Kasey Chambers chronology
| Ain't No Little Girl (2016) | Dragonfly (2017) | Campfire (2018) |

Singles from Dragonfly
- "Ain't No Little Girl" Released: 26 August 2016; "Satellite" Released: December 2016;

= Dragonfly (Kasey Chambers album) =

Dragonfly is the eleventh studio album by Australian singer-songwriter Kasey Chambers. It was released on 20 January 2017.

Chambers said working with Paul Kelly on the album "was a dream", also adding: "Paul brought out a whole new side of me, but then I also got to enjoy the comforts of recording with the person who knows and has shaped my original sound better than anyone, my brother Nash, along with my live touring band who have become a huge part on my sound. This double album shows who I am as much as any piece of work I have ever done."

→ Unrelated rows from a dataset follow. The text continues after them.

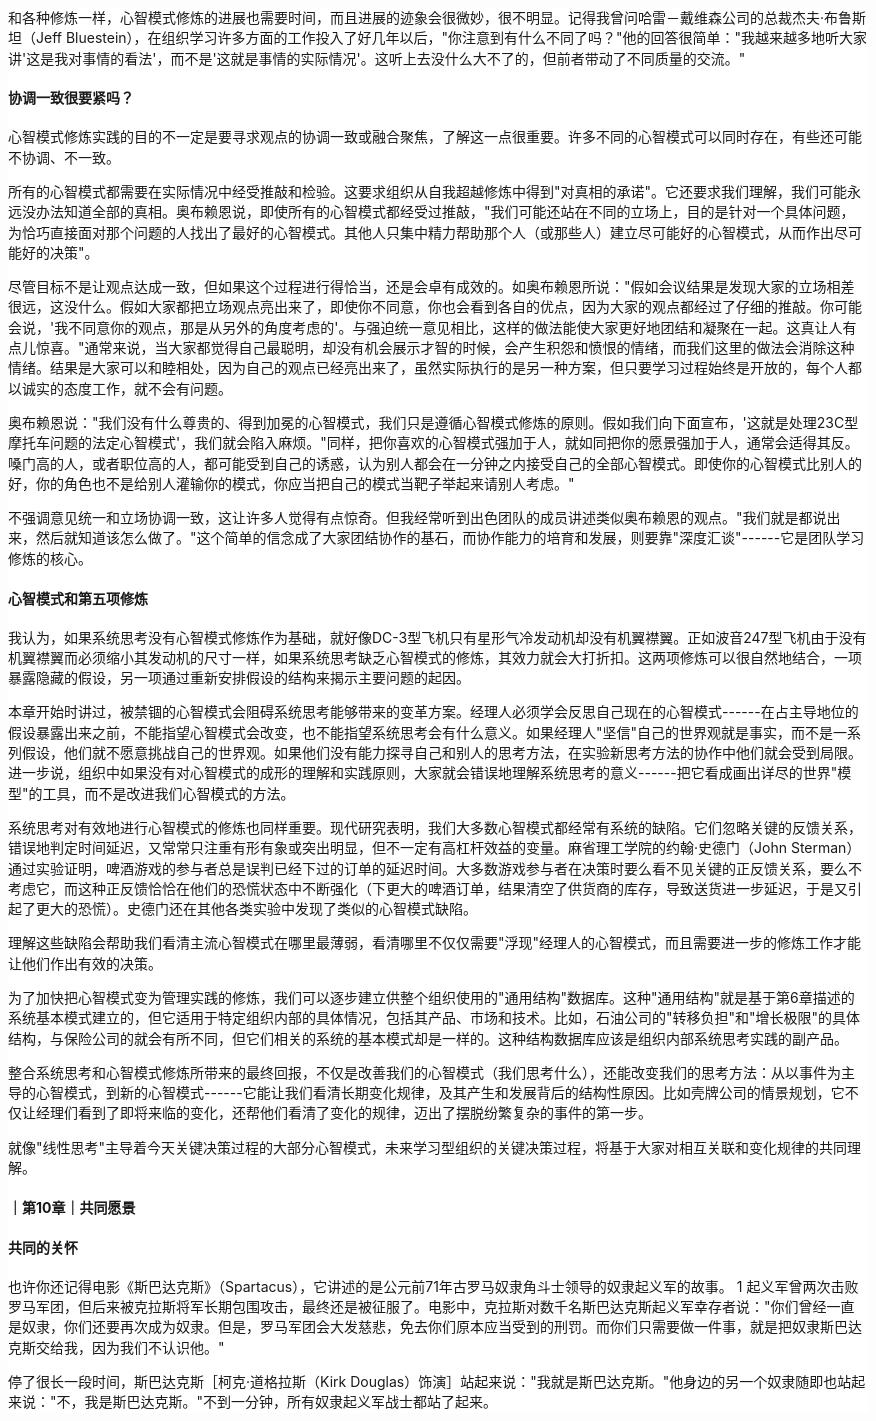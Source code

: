 和各种修炼一样，心智模式修炼的进展也需要时间，而且进展的迹象会很微妙，很不明显。记得我曾问哈雷－戴维森公司的总裁杰夫·布鲁斯坦（Jeff
Bluestein），在组织学习许多方面的工作投入了好几年以后，"你注意到有什么不同了吗？"他的回答很简单："我越来越多地听大家讲'这是我对事情的看法'，而不是'这就是事情的实际情况'。这听上去没什么大不了的，但前者带动了不同质量的交流。"

#### 协调一致很要紧吗？

心智模式修炼实践的目的不一定是要寻求观点的协调一致或融合聚焦，了解这一点很重要。许多不同的心智模式可以同时存在，有些还可能不协调、不一致。

所有的心智模式都需要在实际情况中经受推敲和检验。这要求组织从自我超越修炼中得到"对真相的承诺"。它还要求我们理解，我们可能永远没办法知道全部的真相。奥布赖恩说，即使所有的心智模式都经受过推敲，"我们可能还站在不同的立场上，目的是针对一个具体问题，为恰巧直接面对那个问题的人找出了最好的心智模式。其他人只集中精力帮助那个人（或那些人）建立尽可能好的心智模式，从而作出尽可能好的决策"。

尽管目标不是让观点达成一致，但如果这个过程进行得恰当，还是会卓有成效的。如奥布赖恩所说："假如会议结果是发现大家的立场相差很远，这没什么。假如大家都把立场观点亮出来了，即使你不同意，你也会看到各自的优点，因为大家的观点都经过了仔细的推敲。你可能会说，'我不同意你的观点，那是从另外的角度考虑的'。与强迫统一意见相比，这样的做法能使大家更好地团结和凝聚在一起。这真让人有点儿惊喜。"通常来说，当大家都觉得自己最聪明，却没有机会展示才智的时候，会产生积怨和愤恨的情绪，而我们这里的做法会消除这种情绪。结果是大家可以和睦相处，因为自己的观点已经亮出来了，虽然实际执行的是另一种方案，但只要学习过程始终是开放的，每个人都以诚实的态度工作，就不会有问题。

奥布赖恩说："我们没有什么尊贵的、得到加冕的心智模式，我们只是遵循心智模式修炼的原则。假如我们向下面宣布，'这就是处理23C型摩托车问题的法定心智模式'，我们就会陷入麻烦。"同样，把你喜欢的心智模式强加于人，就如同把你的愿景强加于人，通常会适得其反。嗓门高的人，或者职位高的人，都可能受到自己的诱惑，认为别人都会在一分钟之内接受自己的全部心智模式。即使你的心智模式比别人的好，你的角色也不是给别人灌输你的模式，你应当把自己的模式当靶子举起来请别人考虑。\"

不强调意见统一和立场协调一致，这让许多人觉得有点惊奇。但我经常听到出色团队的成员讲述类似奥布赖恩的观点。"我们就是都说出来，然后就知道该怎么做了。"这个简单的信念成了大家团结协作的基石，而协作能力的培育和发展，则要靠"深度汇谈"------它是团队学习修炼的核心。

#### 心智模式和第五项修炼

我认为，如果系统思考没有心智模式修炼作为基础，就好像DC-3型飞机只有星形气冷发动机却没有机翼襟翼。正如波音247型飞机由于没有机翼襟翼而必须缩小其发动机的尺寸一样，如果系统思考缺乏心智模式的修炼，其效力就会大打折扣。这两项修炼可以很自然地结合，一项暴露隐藏的假设，另一项通过重新安排假设的结构来揭示主要问题的起因。

本章开始时讲过，被禁锢的心智模式会阻碍系统思考能够带来的变革方案。经理人必须学会反思自己现在的心智模式------在占主导地位的假设暴露出来之前，不能指望心智模式会改变，也不能指望系统思考会有什么意义。如果经理人"坚信"自己的世界观就是事实，而不是一系列假设，他们就不愿意挑战自己的世界观。如果他们没有能力探寻自己和别人的思考方法，在实验新思考方法的协作中他们就会受到局限。进一步说，组织中如果没有对心智模式的成形的理解和实践原则，大家就会错误地理解系统思考的意义------把它看成画出详尽的世界"模型"的工具，而不是改进我们心智模式的方法。

系统思考对有效地进行心智模式的修炼也同样重要。现代研究表明，我们大多数心智模式都经常有系统的缺陷。它们忽略关键的反馈关系，错误地判定时间延迟，又常常只注重有形有象或突出明显，但不一定有高杠杆效益的变量。麻省理工学院的约翰·史德门（John
Sterman）通过实验证明，啤酒游戏的参与者总是误判已经下过的订单的延迟时间。大多数游戏参与者在决策时要么看不见关键的正反馈关系，要么不考虑它，而这种正反馈恰恰在他们的恐慌状态中不断强化（下更大的啤酒订单，结果清空了供货商的库存，导致送货进一步延迟，于是又引起了更大的恐慌）。史德门还在其他各类实验中发现了类似的心智模式缺陷。

理解这些缺陷会帮助我们看清主流心智模式在哪里最薄弱，看清哪里不仅仅需要"浮现"经理人的心智模式，而且需要进一步的修炼工作才能让他们作出有效的决策。

为了加快把心智模式变为管理实践的修炼，我们可以逐步建立供整个组织使用的"通用结构"数据库。这种"通用结构"就是基于第6章描述的系统基本模式建立的，但它适用于特定组织内部的具体情况，包括其产品、市场和技术。比如，石油公司的"转移负担"和"增长极限"的具体结构，与保险公司的就会有所不同，但它们相关的系统的基本模式却是一样的。这种结构数据库应该是组织内部系统思考实践的副产品。

整合系统思考和心智模式修炼所带来的最终回报，不仅是改善我们的心智模式（我们思考什么），还能改变我们的思考方法：从以事件为主导的心智模式，到新的心智模式------它能让我们看清长期变化规律，及其产生和发展背后的结构性原因。比如壳牌公司的情景规划，它不仅让经理们看到了即将来临的变化，还帮他们看清了变化的规律，迈出了摆脱纷繁复杂的事件的第一步。

就像"线性思考"主导着今天关键决策过程的大部分心智模式，未来学习型组织的关键决策过程，将基于大家对相互关联和变化规律的共同理解。

#### ｜第10章｜共同愿景

#### 共同的关怀

也许你还记得电影《斯巴达克斯》（Spartacus），它讲述的是公元前71年古罗马奴隶角斗士领导的奴隶起义军的故事。
1
起义军曾两次击败罗马军团，但后来被克拉斯将军长期包围攻击，最终还是被征服了。电影中，克拉斯对数千名斯巴达克斯起义军幸存者说："你们曾经一直是奴隶，你们还要再次成为奴隶。但是，罗马军团会大发慈悲，免去你们原本应当受到的刑罚。而你们只需要做一件事，就是把奴隶斯巴达克斯交给我，因为我们不认识他。"

停了很长一段时间，斯巴达克斯［柯克·道格拉斯（Kirk
Douglas）饰演］站起来说："我就是斯巴达克斯。"他身边的另一个奴隶随即也站起来说："不，我是斯巴达克斯。"不到一分钟，所有奴隶起义军战士都站了起来。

Of the decision to record a double album, Chambers said, "I was just going to do two short sessions and then put them together for one album but both sessions ended up with more finished songs than I'd planned so I decided a double album would be the way to go."

==Reception==

Gareth Hopewell from Rolling Stone gave the album a positive review, writing: "A towering songbook, wordy and resigned, Dragonfly is the opus of Australia's foremost progenitor of, and innovator in, the country-roots fold. It’s the masterwork of a heart laid bare in song." Cameron Adams from the Herald Sun called the album "mature". Liz Giuffre from The Music AU said: "Dragonfly heralds Kasey Chambers' new era. Written and released after some big personal changes, her already wonderfully distinctive sound has transitioned again. Single "Ain't No Little Girl" is gratifyingly dramatic, rattling with a huskiness that mixes Sia and Martha Wainwright." Giuffre also praised "the gorgeous, tight harmonies of "Jonestown", the rumbling of "Dragonfly" and sliding melancholy of "Annabelle".

Professional ratings
Review scores
| Source | Rating |
| Rolling Stone |  |
| Herald Sun |  |
| The Music |  |

==Track listing==
Sing Sing sessions
1. "Pompeii"
2. "Ain't No Little Girl"
3. "Summer Pillow"
4. "Golden Rails"
5. "Jonestown"
6. "Romeo & Juliet" (with Foy Vance)
7. "Talkin' Baby Blues"
8. "You Ain't Worth Suffering For"
9. "Behind the Eyes of Henri Young"
10. "Hey" (with Paul Kelly)
11. "This Is Gonna Be a Long Year"

Foggy Mountain sessions
1. "Shackle & Chain"
2. "Dragonfly"
3. "If I Died"
4. "Satellite" (with Ed Sheeran)
5. "No Ordinary Man" (with Harry Hookey, Vika & Linda)
6. "If We Had a Child" (with Keith Urban)
7. "Annabelle"
8. "The Devil's Wheel" (with Grizzlee Train)
9. "Ain't No Little Girl" (FM Lounge Version)

==Charts==
===Weekly charts===

| Chart (2017) | Peak position |
|---|---|
| Australian Albums (ARIA) | 1 |
| New Zealand Heatseekers Albums (RMNZ) | 10 |

===Year-end charts===

| Chart (2017) | Position |
|---|---|
| Australian Albums (ARIA) | 86 |
| Australian Country Albums Chart | 5 |

==Release history==

| Region | Date | Format | Edition(s) | Label | Catalogue |
|---|---|---|---|---|---|
| Australia | 20 January 2017 | 2×CD; digital download; | Standard | Warner Music Australia | 5419752962 |

==See also==
- List of number-one albums of 2017 (Australia)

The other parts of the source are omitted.